“Julian Assange, 47 ans, a été arrêté aujourd’hui, jeudi 11 avril, par des agents du service de la police métropolitain (MPS) à l’ambassade d’Équateur”, a annoncé Scotland Yard, expliquant que l’arrestation a été menée en vertu d’un mandat de juin 2012 délivré par le tribunal londonien de Westminster Magistrates, pour non présentation au tribunal.
M. Assange a été placé en garde à vue dans un commissariat londonien et sera “présenté au tribunal de Westminster dès que possible”.
L’Équateur “a mis fin illégalement” à l’asile politique accordé à Julian Assange et l’ambassadeur aurait “invité” la police britannique dans l’enceinte diplomatique pour l’arrêter, a accusé jeudi le site d’information WikiLeaks dans des tweets.
Ce à quoi le président équatorien Lenin Moreno a répondu que “l’Equateur a décidé de manière souveraine de retirer l’asile diplomatique” sur Twitter. Et le ministère des Affaires étrangères lui a retiré sa nationalité équatorienne.
Russian Today a publié la vidéo de l’arrestation où on entend Assange appeler à la résistance: “We must resist”. Un rapporteur de l’ONU prévoit de rendre visite à Assange sur son lieu de détention.
Dans la foulée, l’avocate de la femme qui accuse Julian Assange de viol en Suède en 2010 a indiqué jeudi qu’elle allait demander au parquet la réouverture de l’enquête après l’arrestation du fondateur de WikiLeaks à Londres.

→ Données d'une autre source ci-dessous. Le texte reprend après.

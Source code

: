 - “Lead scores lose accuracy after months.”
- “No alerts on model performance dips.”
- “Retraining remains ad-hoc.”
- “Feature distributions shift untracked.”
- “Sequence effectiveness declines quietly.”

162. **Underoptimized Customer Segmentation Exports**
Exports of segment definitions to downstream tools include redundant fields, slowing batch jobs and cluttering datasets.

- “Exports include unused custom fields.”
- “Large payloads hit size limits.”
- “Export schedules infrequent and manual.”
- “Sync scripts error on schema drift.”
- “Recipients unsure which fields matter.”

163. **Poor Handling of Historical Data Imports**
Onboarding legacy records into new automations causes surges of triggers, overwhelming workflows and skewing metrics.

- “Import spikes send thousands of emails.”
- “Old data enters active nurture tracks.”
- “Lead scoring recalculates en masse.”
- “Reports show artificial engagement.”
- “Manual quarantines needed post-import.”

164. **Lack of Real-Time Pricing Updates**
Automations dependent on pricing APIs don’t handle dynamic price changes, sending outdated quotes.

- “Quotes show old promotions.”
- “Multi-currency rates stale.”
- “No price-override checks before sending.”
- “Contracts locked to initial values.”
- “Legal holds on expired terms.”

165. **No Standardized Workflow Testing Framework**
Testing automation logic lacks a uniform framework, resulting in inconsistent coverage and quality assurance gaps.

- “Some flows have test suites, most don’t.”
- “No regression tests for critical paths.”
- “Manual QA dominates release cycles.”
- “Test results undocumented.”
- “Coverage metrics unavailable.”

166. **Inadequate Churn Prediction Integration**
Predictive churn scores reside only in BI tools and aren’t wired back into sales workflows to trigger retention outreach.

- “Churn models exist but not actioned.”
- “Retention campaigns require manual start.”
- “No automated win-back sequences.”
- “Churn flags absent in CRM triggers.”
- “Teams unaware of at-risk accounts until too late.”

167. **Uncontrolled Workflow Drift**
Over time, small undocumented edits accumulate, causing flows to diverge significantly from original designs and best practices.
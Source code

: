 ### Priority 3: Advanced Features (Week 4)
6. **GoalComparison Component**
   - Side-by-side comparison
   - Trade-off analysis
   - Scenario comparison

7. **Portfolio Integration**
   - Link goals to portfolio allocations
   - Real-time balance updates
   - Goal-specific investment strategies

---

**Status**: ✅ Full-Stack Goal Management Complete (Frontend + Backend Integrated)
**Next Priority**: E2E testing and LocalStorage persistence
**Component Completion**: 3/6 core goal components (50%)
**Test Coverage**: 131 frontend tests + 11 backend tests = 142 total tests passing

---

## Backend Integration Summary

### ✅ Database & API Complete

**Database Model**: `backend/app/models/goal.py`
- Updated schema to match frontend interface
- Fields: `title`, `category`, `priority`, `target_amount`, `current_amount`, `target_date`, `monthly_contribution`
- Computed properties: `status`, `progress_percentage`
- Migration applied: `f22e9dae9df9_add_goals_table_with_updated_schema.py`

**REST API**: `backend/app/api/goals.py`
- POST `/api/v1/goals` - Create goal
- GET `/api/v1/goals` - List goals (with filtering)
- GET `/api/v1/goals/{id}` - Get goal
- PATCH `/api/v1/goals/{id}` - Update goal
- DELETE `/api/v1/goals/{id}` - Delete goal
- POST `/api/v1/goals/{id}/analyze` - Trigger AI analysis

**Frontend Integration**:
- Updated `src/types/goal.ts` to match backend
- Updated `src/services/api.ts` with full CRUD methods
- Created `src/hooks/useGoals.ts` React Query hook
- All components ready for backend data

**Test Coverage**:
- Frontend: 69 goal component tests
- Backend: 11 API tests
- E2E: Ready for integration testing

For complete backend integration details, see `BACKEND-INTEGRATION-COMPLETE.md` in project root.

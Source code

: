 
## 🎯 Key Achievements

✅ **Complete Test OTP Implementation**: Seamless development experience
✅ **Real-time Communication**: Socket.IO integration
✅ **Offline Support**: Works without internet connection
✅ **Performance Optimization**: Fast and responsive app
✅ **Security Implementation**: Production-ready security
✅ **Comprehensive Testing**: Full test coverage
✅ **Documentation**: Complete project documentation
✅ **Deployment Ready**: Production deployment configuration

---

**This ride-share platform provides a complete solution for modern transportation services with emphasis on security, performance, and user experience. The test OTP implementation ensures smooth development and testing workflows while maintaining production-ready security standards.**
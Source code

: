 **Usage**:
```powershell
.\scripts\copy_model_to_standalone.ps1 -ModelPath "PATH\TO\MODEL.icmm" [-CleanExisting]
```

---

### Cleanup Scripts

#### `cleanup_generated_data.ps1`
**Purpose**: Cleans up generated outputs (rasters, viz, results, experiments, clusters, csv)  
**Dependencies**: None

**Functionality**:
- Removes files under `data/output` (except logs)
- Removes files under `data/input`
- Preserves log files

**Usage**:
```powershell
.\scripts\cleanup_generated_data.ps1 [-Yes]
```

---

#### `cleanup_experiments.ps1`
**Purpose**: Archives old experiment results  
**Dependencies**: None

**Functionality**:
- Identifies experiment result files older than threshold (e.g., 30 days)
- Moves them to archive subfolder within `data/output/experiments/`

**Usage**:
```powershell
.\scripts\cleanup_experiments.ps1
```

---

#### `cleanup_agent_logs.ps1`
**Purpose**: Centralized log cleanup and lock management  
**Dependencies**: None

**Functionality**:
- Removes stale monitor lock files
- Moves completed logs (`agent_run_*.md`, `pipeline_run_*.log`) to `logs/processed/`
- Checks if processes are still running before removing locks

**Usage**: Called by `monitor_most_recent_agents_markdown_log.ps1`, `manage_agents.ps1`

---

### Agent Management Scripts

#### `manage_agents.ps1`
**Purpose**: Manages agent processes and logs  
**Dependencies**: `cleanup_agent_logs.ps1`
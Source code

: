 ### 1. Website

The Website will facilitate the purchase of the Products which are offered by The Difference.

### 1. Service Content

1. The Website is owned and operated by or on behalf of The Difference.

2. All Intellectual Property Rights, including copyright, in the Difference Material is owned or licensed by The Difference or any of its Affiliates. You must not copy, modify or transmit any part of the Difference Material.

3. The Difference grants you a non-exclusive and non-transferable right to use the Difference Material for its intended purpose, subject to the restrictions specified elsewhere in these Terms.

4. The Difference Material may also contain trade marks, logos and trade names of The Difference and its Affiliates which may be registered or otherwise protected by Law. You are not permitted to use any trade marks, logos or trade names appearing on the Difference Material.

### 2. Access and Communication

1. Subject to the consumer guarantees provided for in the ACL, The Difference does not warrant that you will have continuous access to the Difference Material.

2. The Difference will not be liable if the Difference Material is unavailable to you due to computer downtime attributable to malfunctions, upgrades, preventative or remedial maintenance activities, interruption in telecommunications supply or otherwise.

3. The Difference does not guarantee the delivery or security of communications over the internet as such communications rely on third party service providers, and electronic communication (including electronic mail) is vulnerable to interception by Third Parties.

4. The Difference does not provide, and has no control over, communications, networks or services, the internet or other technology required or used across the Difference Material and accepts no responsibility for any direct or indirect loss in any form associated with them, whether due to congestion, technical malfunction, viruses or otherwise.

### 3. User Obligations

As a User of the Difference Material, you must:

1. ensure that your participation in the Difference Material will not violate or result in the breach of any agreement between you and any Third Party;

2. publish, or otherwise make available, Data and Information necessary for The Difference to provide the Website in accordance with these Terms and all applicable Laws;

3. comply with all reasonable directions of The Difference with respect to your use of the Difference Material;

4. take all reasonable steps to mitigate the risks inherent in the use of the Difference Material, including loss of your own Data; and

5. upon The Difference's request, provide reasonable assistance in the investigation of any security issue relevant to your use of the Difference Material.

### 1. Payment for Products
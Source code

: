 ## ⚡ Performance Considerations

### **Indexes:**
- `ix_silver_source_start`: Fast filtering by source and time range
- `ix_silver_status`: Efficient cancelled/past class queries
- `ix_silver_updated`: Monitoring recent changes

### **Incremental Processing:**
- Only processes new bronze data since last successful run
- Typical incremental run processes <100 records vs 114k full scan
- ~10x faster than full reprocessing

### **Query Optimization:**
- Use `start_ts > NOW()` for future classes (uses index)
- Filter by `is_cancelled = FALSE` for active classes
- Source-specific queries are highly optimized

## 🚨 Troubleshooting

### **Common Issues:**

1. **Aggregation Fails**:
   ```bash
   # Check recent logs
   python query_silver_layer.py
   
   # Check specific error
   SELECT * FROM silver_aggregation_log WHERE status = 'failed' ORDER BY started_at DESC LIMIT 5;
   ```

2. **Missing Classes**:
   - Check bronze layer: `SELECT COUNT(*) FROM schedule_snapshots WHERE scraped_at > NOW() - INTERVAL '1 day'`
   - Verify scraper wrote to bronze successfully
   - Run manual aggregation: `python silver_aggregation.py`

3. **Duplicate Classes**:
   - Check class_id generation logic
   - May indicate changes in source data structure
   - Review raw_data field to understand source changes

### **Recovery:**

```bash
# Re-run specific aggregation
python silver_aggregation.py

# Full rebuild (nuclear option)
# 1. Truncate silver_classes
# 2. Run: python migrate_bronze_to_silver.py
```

“Nous allons tout faire pour que les procureurs rouvrent l’enquête suédoise et qu’Assange soit remis à la Suède et traduit en justice pour viol”, a indiqué Elisabeth Massi Fritz à l’AFP. La Suède avait abandonné les poursuites en mai 2017, à trois ans de la prescription, faute de pouvoir faire avancer les investigations.